#### SOURCE RECORDS ####

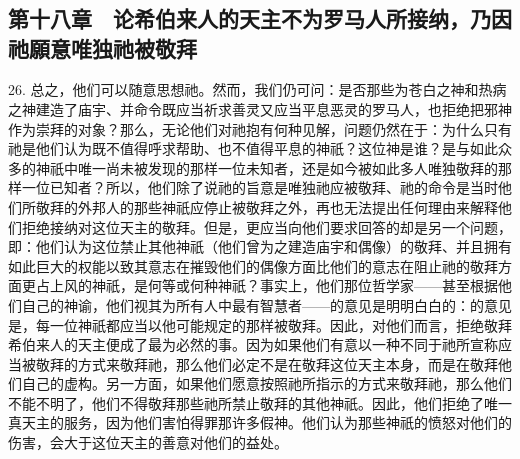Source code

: 

\section{}


\subsection{第十八章　论希伯来人的天主不为罗马人所接纳，乃因祂願意唯独祂被敬拜}

26. 总之，他们可以随意思想祂。然而，我们仍可问：是否那些为苍白之神和热病之神建造了庙宇、并命令既应当祈求善灵又应当平息恶灵的罗马人，也拒绝把邪神作为崇拜的对象？那么，无论他们对祂抱有何种见解，问题仍然在于：为什么只有祂是他们认为既不值得呼求帮助、也不值得平息的神祇？这位神是谁？是与如此众多的神祇中唯一尚未被发现的那样一位未知者，还是如今被如此多人唯独敬拜的那样一位已知者？所以，他们除了说祂的旨意是唯独祂应被敬拜、祂的命令是当时他们所敬拜的外邦人的那些神祇应停止被敬拜之外，再也无法提出任何理由来解释他们拒绝接纳对这位天主的敬拜。但是，更应当向他们要求回答的却是另一个问题，即：他们认为这位禁止其他神祇（他们曾为之建造庙宇和偶像）的敬拜、并且拥有如此巨大的权能以致其意志在摧毁他们的偶像方面比他们的意志在阻止祂的敬拜方面更占上风的神祇，是何等或何种神祇？事实上，他们那位哲学家——甚至根据他们自己的神谕，他们视其为所有人中最有智慧者——的意见是明明白白的：的意见是，每一位神祇都应当以他可能规定的那样被敬拜。因此，对他们而言，拒绝敬拜希伯来人的天主便成了最为必然的事。因为如果他们有意以一种不同于祂所宣称应当被敬拜的方式来敬拜祂，那么他们必定不是在敬拜这位天主本身，而是在敬拜他们自己的虚构。另一方面，如果他们愿意按照祂所指示的方式来敬拜祂，那么他们不能不明了，他们不得敬拜那些祂所禁止敬拜的其他神祇。因此，他们拒绝了唯一真天主的服务，因为他们害怕得罪那许多假神。他们认为那些神祇的愤怒对他们的伤害，会大于这位天主的善意对他们的益处。\par


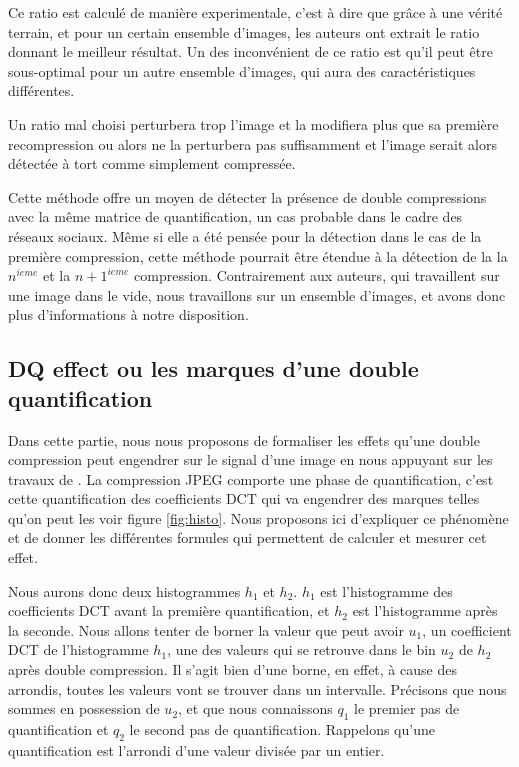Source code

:\documentclass[utf8,final]{stageM2R} %
\begin{document}
Ce ratio est calculé de manière experimentale, c'est à dire que grâce à une vérité terrain, et pour un certain ensemble d'images, les auteurs ont extrait le ratio donnant le meilleur résultat. Un des inconvénient de ce ratio est qu'il peut être sous-optimal pour un autre ensemble d'images, qui aura des caractéristiques différentes.

Un ratio mal choisi perturbera trop l'image et la modifiera plus que sa première recompression ou alors ne la perturbera pas suffisamment et l'image serait alors détectée à tort comme simplement compressée.

Cette méthode offre un moyen de détecter la présence de double compressions avec la même matrice de quantification, un cas probable dans le cadre des réseaux sociaux. Même si elle a été pensée pour la détection dans le cas de la première compression, cette méthode pourrait être étendue à la détection de la la $n^{ieme}$ et la $n+1^{ieme}$ compression. Contrairement aux auteurs, qui travaillent sur une image dans le vide, nous travaillons sur un ensemble d'images, et avons donc plus d'informations à notre disposition.

\subsection{DQ effect ou les marques d'une double quantification}
Dans cette partie, nous nous proposons de formaliser les effets qu'une double compression peut engendrer sur le signal d'une image en nous appuyant sur les travaux de \autocite{lin2009fast}. La compression JPEG comporte une phase de quantification, c'est cette quantification des coefficients DCT qui va engendrer des marques telles qu'on peut les voir figure \ref{fig:histo}. Nous proposons ici d'expliquer ce phénomène et de donner les différentes formules qui permettent de calculer et mesurer cet effet.

Nous aurons donc deux histogrammes $h_1$ et $h_2$. $h_1$ est l'histogramme des coefficients DCT avant la première quantification, et $h_2$ est l'histogramme après la seconde. Nous allons tenter de borner la valeur que peut avoir $u_1$, un coefficient DCT de l'histogramme $h_1$, une des valeurs qui se retrouve dans le bin $u_2$ de $h_2$ après double compression. Il s'agit bien d'une borne, en effet, à cause des arrondis, toutes les valeurs vont se trouver dans un intervalle. Précisons que nous sommes en possession de $u_2$, et que nous connaissons $q_1$ le premier pas de quantification et $q_2$ le second pas de quantification. Rappelons qu'une quantification est l'arrondi d'une valeur divisée par un entier.
\end{document}
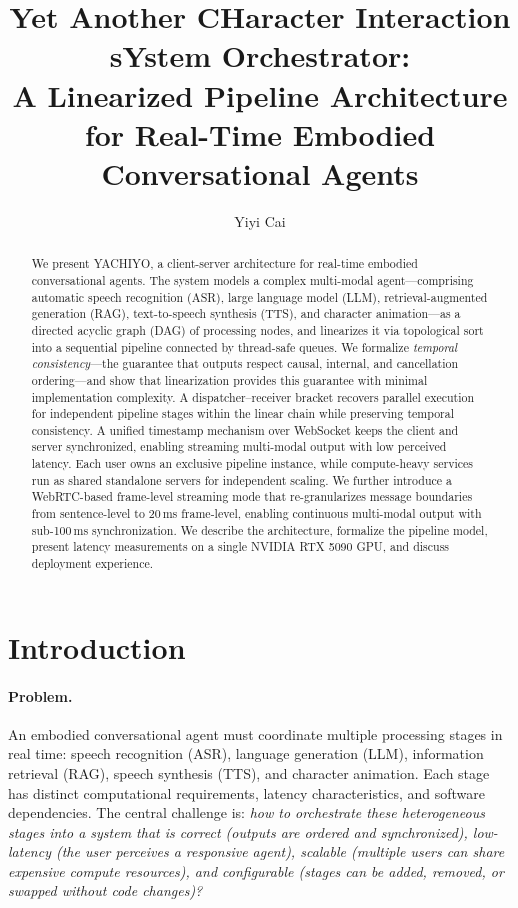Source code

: \documentclass[11pt,a4paper]{article}
\title{Yet Another CHaracter Interaction sYstem Orchestrator:\\A Linearized Pipeline Architecture for Real-Time Embodied Conversational Agents}
\author{Yiyi Cai}
\date{}
\begin{document}
\maketitle

\begin{abstract}
We present YACHIYO, a client-server architecture for real-time embodied conversational agents. The system models a complex multi-modal agent---comprising automatic speech recognition (ASR), large language model (LLM), retrieval-augmented generation (RAG), text-to-speech synthesis (TTS), and character animation---as a directed acyclic graph (DAG) of processing nodes, and linearizes it via topological sort into a sequential pipeline connected by thread-safe queues. We formalize \emph{temporal consistency}---the guarantee that outputs respect causal, internal, and cancellation ordering---and show that linearization provides this guarantee with minimal implementation complexity. A dispatcher--receiver bracket recovers parallel execution for independent pipeline stages within the linear chain while preserving temporal consistency. A unified timestamp mechanism over WebSocket keeps the client and server synchronized, enabling streaming multi-modal output with low perceived latency. Each user owns an exclusive pipeline instance, while compute-heavy services run as shared standalone servers for independent scaling. We further introduce a WebRTC-based frame-level streaming mode that re-granularizes message boundaries from sentence-level to 20\,ms frame-level, enabling continuous multi-modal output with sub-100\,ms synchronization. We describe the architecture, formalize the pipeline model, present latency measurements on a single NVIDIA RTX 5090 GPU, and discuss deployment experience.
\end{abstract}

\section{Introduction}
\label{sec:introduction}

\paragraph{Problem.}
An embodied conversational agent must coordinate multiple processing stages in real time: speech recognition (ASR), language generation (LLM), information retrieval (RAG), speech synthesis (TTS), and character animation. Each stage has distinct computational requirements, latency characteristics, and software dependencies. The central challenge is: \emph{how to orchestrate these heterogeneous stages into a system that is correct (outputs are ordered and synchronized), low-latency (the user perceives a responsive agent), scalable (multiple users can share expensive compute resources), and configurable (stages can be added, removed, or swapped without code changes)?}
\end{document}
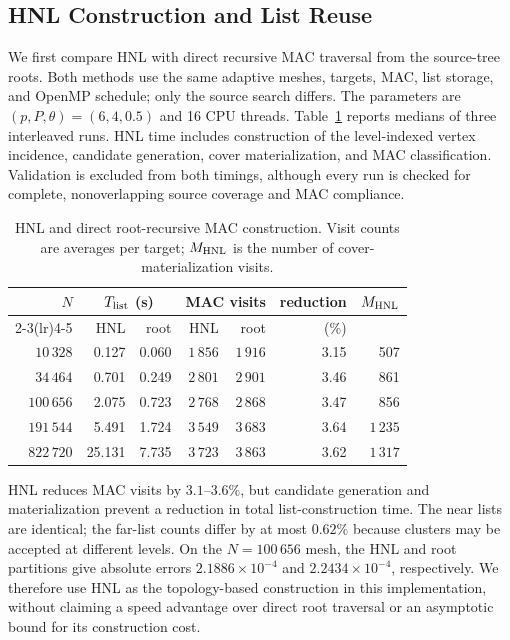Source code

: \subsection{HNL Construction and List Reuse}
\label{sec:hnl_measured_cost}

We first compare HNL with direct recursive MAC traversal from the source-tree
roots. Both methods use the same adaptive meshes, targets, MAC, list storage,
and OpenMP schedule; only the source search differs. The parameters are
$(p,P,\theta)=(6,4,0.5)$ and 16 CPU threads. Table~\ref{tab:hnl_ablation}
reports medians of three interleaved runs. HNL time includes construction of
the level-indexed vertex incidence, candidate generation, cover
materialization, and MAC classification. Validation is excluded from both
timings, although every run is checked for complete, nonoverlapping source
coverage and MAC compliance.

\begin{table}[!htbp]
\centering
\caption{HNL and direct root-recursive MAC construction. Visit counts are
averages per target; $M_{\rm HNL}$ is the number of cover-materialization
visits.}
\label{tab:hnl_ablation}
\small
\setlength{\tabcolsep}{4.2pt}
\begin{tabular}{rrrrrrr}
\toprule
$N$ & \multicolumn{2}{c}{$T_{\rm list}$ (s)} &
\multicolumn{2}{c}{MAC visits} & reduction & $M_{\rm HNL}$\\
\cmidrule(lr){2-3}\cmidrule(lr){4-5}
& HNL & root & HNL & root & (\%) &\\
\midrule
$10\,328$  & 0.127 & 0.060 & $1\,856$ & $1\,916$ & 3.15 & 507\\
$34\,464$  & 0.701 & 0.249 & $2\,801$ & $2\,901$ & 3.46 & 861\\
$100\,656$ & 2.075 & 0.723 & $2\,768$ & $2\,868$ & 3.47 & 856\\
$191\,544$ & 5.491 & 1.724 & $3\,549$ & $3\,683$ & 3.64 & $1\,235$\\
$822\,720$ & 25.131 & 7.735 & $3\,723$ & $3\,863$ & 3.62 & $1\,317$\\
\bottomrule
\end{tabular}
\end{table}

HNL reduces MAC visits by $3.1$--$3.6\%$, but candidate generation and
materialization prevent a reduction in total list-construction time. The near
lists are identical; the far-list counts differ by at most $0.62\%$ because
clusters may be accepted at different levels. On the $N=100\,656$ mesh, the
HNL and root partitions give absolute errors $2.1886\times10^{-4}$ and
$2.2434\times10^{-4}$, respectively. We therefore use HNL as the
topology-based construction in this implementation, without claiming a speed
advantage over direct root traversal or an asymptotic bound for its
construction cost.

####

For the lines from the one containing "HNL and root" through the end of the listing above, output each exactly and leave out the rest.

HNL and root partitions give absolute errors $2.1886\times10^{-4}$ and
$2.2434\times10^{-4}$, respectively. We therefore use HNL as the
topology-based construction in this implementation, without claiming a speed
advantage over direct root traversal or an asymptotic bound for its
construction cost.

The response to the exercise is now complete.